- Opening Delimiter -
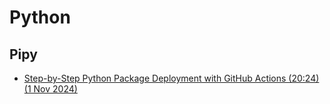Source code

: # Python



## Pipy

* [Step-by-Step Python Package Deployment with GitHub Actions (20:24) (1 Nov 2024)](https://www.youtube.com/watch?v=NMQwzI9hprg)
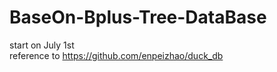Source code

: # BaseOn-Bplus-Tree-DataBase
start on July 1st</br>
reference to
https://github.com/enpeizhao/duck_db
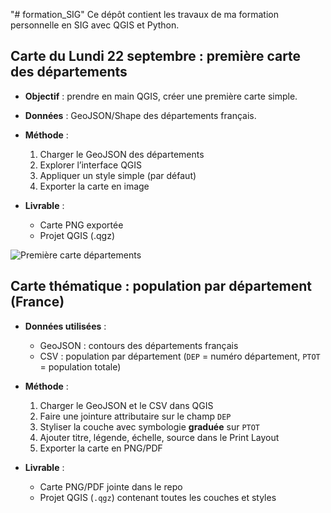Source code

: "# formation_SIG" 
Ce dépôt contient les travaux de ma formation personnelle en SIG avec QGIS et Python.

## Carte du Lundi 22 septembre : première carte des départements

- **Objectif** : prendre en main QGIS, créer une première carte simple.
- **Données** : GeoJSON/Shape des départements français.
- **Méthode** :
  1. Charger le GeoJSON des départements
  2. Explorer l’interface QGIS
  3. Appliquer un style simple (par défaut)
  4. Exporter la carte en image

- **Livrable** :
  - Carte PNG exportée
  - Projet QGIS (.qgz)

![Première carte départements](premiere_carte.png)

## Carte thématique : population par département (France)

- **Données utilisées** :
  - GeoJSON : contours des départements français
  - CSV : population par département (`DEP` = numéro département, `PTOT` = population totale)

- **Méthode** :
  1. Charger le GeoJSON et le CSV dans QGIS
  2. Faire une jointure attributaire sur le champ `DEP`
  3. Styliser la couche avec symbologie **graduée** sur `PTOT`
  4. Ajouter titre, légende, échelle, source dans le Print Layout
  5. Exporter la carte en PNG/PDF

- **Livrable** :
  - Carte PNG/PDF jointe dans le repo
  - Projet QGIS (`.qgz`) contenant toutes les couches et styles
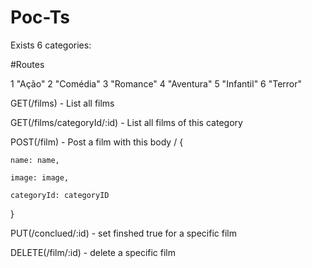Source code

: # Poc-Ts

Exists 6 categories: 

#Routes


1	"Ação"
2	"Comédia"
3	"Romance"
4	"Aventura"
5	"Infantil"
6	"Terror"

GET(/films) - List all films

GET(/films/categoryId/:id) - List all films of this category

POST(/film) - Post a film with this body
/
  {
  
    name: name,
    
    image: image,
    
    categoryId: categoryID
  }
  
PUT(/conclued/:id) - set finshed true for a specific film

DELETE(/film/:id) - delete a specific film
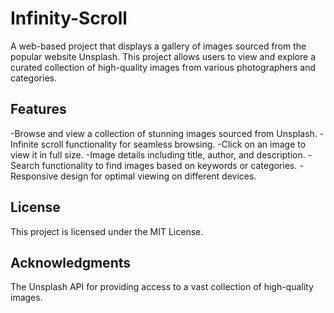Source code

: # Infinity-Scroll
A web-based project that displays a gallery of images sourced from the popular website Unsplash. This project allows users to view and explore a curated collection of high-quality images from various photographers and categories.

## Features
  -Browse and view a collection of stunning images sourced from Unsplash.
  -Infinite scroll functionality for seamless browsing.
  -Click on an image to view it in full size.
  -Image details including title, author, and description.
  -Search functionality to find images based on keywords or categories.
  -Responsive design for optimal viewing on different devices.

## License
This project is licensed under the MIT License.

## Acknowledgments
The Unsplash API for providing access to a vast collection of high-quality images.
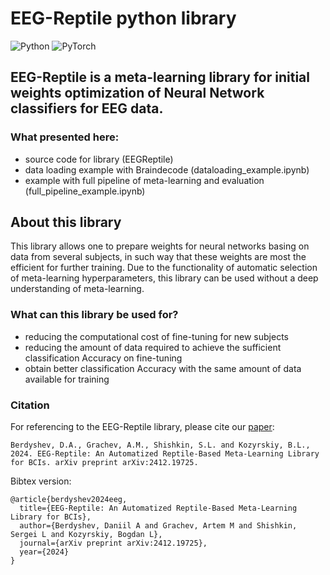 # EEG-Reptile python library
![Python](https://img.shields.io/badge/python-3670A0?style=for-the-badge&logo=python&logoColor=ffdd54)
![PyTorch](https://img.shields.io/badge/PyTorch-%23EE4C2C.svg?style=for-the-badge&logo=PyTorch&logoColor=white)
## EEG-Reptile is a meta-learning library for initial weights optimization of Neural Network classifiers for EEG data.
### What presented here:

- source code for library (EEGReptile)
- data loading example with Braindecode (dataloading_example.ipynb)
- example with full pipeline of meta-learning and evaluation (full_pipeline_example.ipynb)

## About this library

This library allows one to prepare weights for neural networks basing on data from several subjects,
in such way that these weights are most the efficient for further training.
Due to the functionality of automatic selection of meta-learning hyperparameters,
this library can be used without a deep understanding of meta-learning.

### What can this library be used for?


- reducing the computational cost of fine-tuning for new subjects
- reducing the amount of data required to achieve the sufficient classification Accuracy on fine-tuning
- obtain better classification Accuracy with the same amount of data available for training

### Citation
For referencing to the EEG-Reptile library, please cite our [paper](https://arxiv.org/abs/2403.11772):

    Berdyshev, D.A., Grachev, A.M., Shishkin, S.L. and Kozyrskiy, B.L., 2024. EEG-Reptile: An Automatized Reptile-Based Meta-Learning Library for BCIs. arXiv preprint arXiv:2412.19725.
Bibtex version:

    @article{berdyshev2024eeg,
      title={EEG-Reptile: An Automatized Reptile-Based Meta-Learning Library for BCIs},
      author={Berdyshev, Daniil A and Grachev, Artem M and Shishkin, Sergei L and Kozyrskiy, Bogdan L},
      journal={arXiv preprint arXiv:2412.19725},
      year={2024}
    }
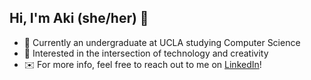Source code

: ## Hi, I'm Aki (she/her) 👋

- 🌱 Currently an undergraduate at UCLA studying Computer Science
- 🌟 Interested in the intersection of technology and creativity
- ✉️ For more info, feel free to reach out to me on [LinkedIn](https://www.linkedin.com/in/aki-hasegawa-johnson-302787229/)!

<!--
**aki0501/aki0501** is a ✨ _special_ ✨ repository because its `README.md` (this file) appears on your GitHub profile.

Here are some ideas to get you started:

- 🔭 I’m currently working on ...
- 🌱 I’m currently learning ...
- 👯 I’m looking to collaborate on ...
- 🤔 I’m looking for help with ...
- 💬 Ask me about ...
- 📫 How to reach me: ...
- 😄 Pronouns: ...
- ⚡ Fun fact: ...
-->
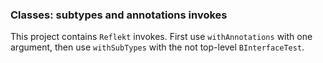 ### Classes: subtypes and annotations invokes

This project contains `Reflekt` invokes. 
First use `withAnnotations` with one argument,
then use `withSubTypes` with the not top-level `BInterfaceTest`.
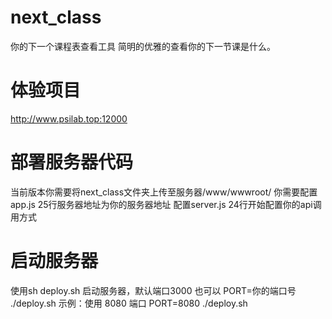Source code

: # next_class
你的下一个课程表查看工具
简明的优雅的查看你的下一节课是什么。
# 体验项目
http://www.psilab.top:12000
# 部署服务器代码
当前版本你需要将next_class文件夹上传至服务器/www/wwwroot/
你需要配置app.js 25行服务器地址为你的服务器地址
配置server.js 24行开始配置你的api调用方式
# 启动服务器
使用sh deploy.sh 启动服务器，默认端口3000
也可以
PORT=你的端口号 ./deploy.sh
示例：使用 8080 端口
PORT=8080 ./deploy.sh

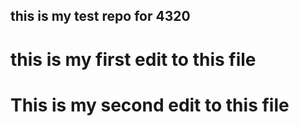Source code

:## this is my test repo for 4320

# this is my first edit to this file
# This is my second edit to this file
- Closing Delimiter -
Task statement
Pictures excluded, quote all the data above exactly.

Result of this exercise
Source code

: # Python



## Pipy

* [Step-by-Step Python Package Deployment with GitHub Actions (20:24) (1 Nov 2024)](https://www.youtube.com/watch?v=NMQwzI9hprg)
Source code

: # BaseOn-Bplus-Tree-DataBase
start on July 1st</br>
reference to
https://github.com/enpeizhao/duck_db
Source code

: "# formation_SIG" 
Ce dépôt contient les travaux de ma formation personnelle en SIG avec QGIS et Python.

## Carte du Lundi 22 septembre : première carte des départements

- **Objectif** : prendre en main QGIS, créer une première carte simple.
- **Données** : GeoJSON/Shape des départements français.
- **Méthode** :
  1. Charger le GeoJSON des départements
  2. Explorer l’interface QGIS
  3. Appliquer un style simple (par défaut)
  4. Exporter la carte en image

- **Livrable** :
  - Carte PNG exportée
  - Projet QGIS (.qgz)

![Première carte départements](premiere_carte.png)

## Carte thématique : population par département (France)

- **Données utilisées** :
  - GeoJSON : contours des départements français
  - CSV : population par département (`DEP` = numéro département, `PTOT` = population totale)

- **Méthode** :
  1. Charger le GeoJSON et le CSV dans QGIS
  2. Faire une jointure attributaire sur le champ `DEP`
  3. Styliser la couche avec symbologie **graduée** sur `PTOT`
  4. Ajouter titre, légende, échelle, source dans le Print Layout
  5. Exporter la carte en PNG/PDF

- **Livrable** :
  - Carte PNG/PDF jointe dans le repo
  - Projet QGIS (`.qgz`) contenant toutes les couches et styles
Source code

: # Poc-Ts

Exists 6 categories: 

#Routes


1	"Ação"
2	"Comédia"
3	"Romance"
4	"Aventura"
5	"Infantil"
6	"Terror"

GET(/films) - List all films

GET(/films/categoryId/:id) - List all films of this category

POST(/film) - Post a film with this body
/
  {
  
    name: name,
    
    image: image,
    
    categoryId: categoryID
  }
  
PUT(/conclued/:id) - set finshed true for a specific film

DELETE(/film/:id) - delete a specific film
Source code

: # Infinity-Scroll
A web-based project that displays a gallery of images sourced from the popular website Unsplash. This project allows users to view and explore a curated collection of high-quality images from various photographers and categories.

## Features
  -Browse and view a collection of stunning images sourced from Unsplash.
  -Infinite scroll functionality for seamless browsing.
  -Click on an image to view it in full size.
  -Image details including title, author, and description.
  -Search functionality to find images based on keywords or categories.
  -Responsive design for optimal viewing on different devices.

## License
This project is licensed under the MIT License.

## Acknowledgments
The Unsplash API for providing access to a vast collection of high-quality images.
 # EEG-Reptile python library
![Python](https://img.shields.io/badge/python-3670A0?style=for-the-badge&logo=python&logoColor=ffdd54)
![PyTorch](https://img.shields.io/badge/PyTorch-%23EE4C2C.svg?style=for-the-badge&logo=PyTorch&logoColor=white)
## EEG-Reptile is a meta-learning library for initial weights optimization of Neural Network classifiers for EEG data.
### What presented here:

- source code for library (EEGReptile)
- data loading example with Braindecode (dataloading_example.ipynb)
- example with full pipeline of meta-learning and evaluation (full_pipeline_example.ipynb)

## About this library

This library allows one to prepare weights for neural networks basing on data from several subjects,
in such way that these weights are most the efficient for further training.
Due to the functionality of automatic selection of meta-learning hyperparameters,
this library can be used without a deep understanding of meta-learning.

### What can this library be used for?


- reducing the computational cost of fine-tuning for new subjects
- reducing the amount of data required to achieve the sufficient classification Accuracy on fine-tuning
- obtain better classification Accuracy with the same amount of data available for training

### Citation
For referencing to the EEG-Reptile library, please cite our [paper](https://arxiv.org/abs/2403.11772):

    Berdyshev, D.A., Grachev, A.M., Shishkin, S.L. and Kozyrskiy, B.L., 2024. EEG-Reptile: An Automatized Reptile-Based Meta-Learning Library for BCIs. arXiv preprint arXiv:2412.19725.
Bibtex version:

    @article{berdyshev2024eeg,
      title={EEG-Reptile: An Automatized Reptile-Based Meta-Learning Library for BCIs},
      author={Berdyshev, Daniil A and Grachev, Artem M and Shishkin, Sergei L and Kozyrskiy, Bogdan L},
      journal={arXiv preprint arXiv:2412.19725},
      year={2024}
    }
Source code

: ## Hi, I'm Aki (she/her) 👋

- 🌱 Currently an undergraduate at UCLA studying Computer Science
- 🌟 Interested in the intersection of technology and creativity
- ✉️ For more info, feel free to reach out to me on [LinkedIn](https://www.linkedin.com/in/aki-hasegawa-johnson-302787229/)!

<!--
**aki0501/aki0501** is a ✨ _special_ ✨ repository because its `README.md` (this file) appears on your GitHub profile.

Here are some ideas to get you started:

- 🔭 I’m currently working on ...
- 🌱 I’m currently learning ...
- 👯 I’m looking to collaborate on ...
- 🤔 I’m looking for help with ...
- 💬 Ask me about ...
- 📫 How to reach me: ...
- 😄 Pronouns: ...
- ⚡ Fun fact: ...
-->
 ### Classes: subtypes and annotations invokes

This project contains `Reflekt` invokes. 
First use `withAnnotations` with one argument,
then use `withSubTypes` with the not top-level `BInterfaceTest`.
Source code

: # next_class
你的下一个课程表查看工具
简明的优雅的查看你的下一节课是什么。
# 体验项目
http://www.psilab.top:12000
# 部署服务器代码
当前版本你需要将next_class文件夹上传至服务器/www/wwwroot/
你需要配置app.js 25行服务器地址为你的服务器地址
配置server.js 24行开始配置你的api调用方式
# 启动服务器
使用sh deploy.sh 启动服务器，默认端口3000
也可以
PORT=你的端口号 ./deploy.sh
示例：使用 8080 端口
PORT=8080 ./deploy.sh

Source code

:## this is my test repo for 4320

# this is my first edit to this file
# This is my second edit to this file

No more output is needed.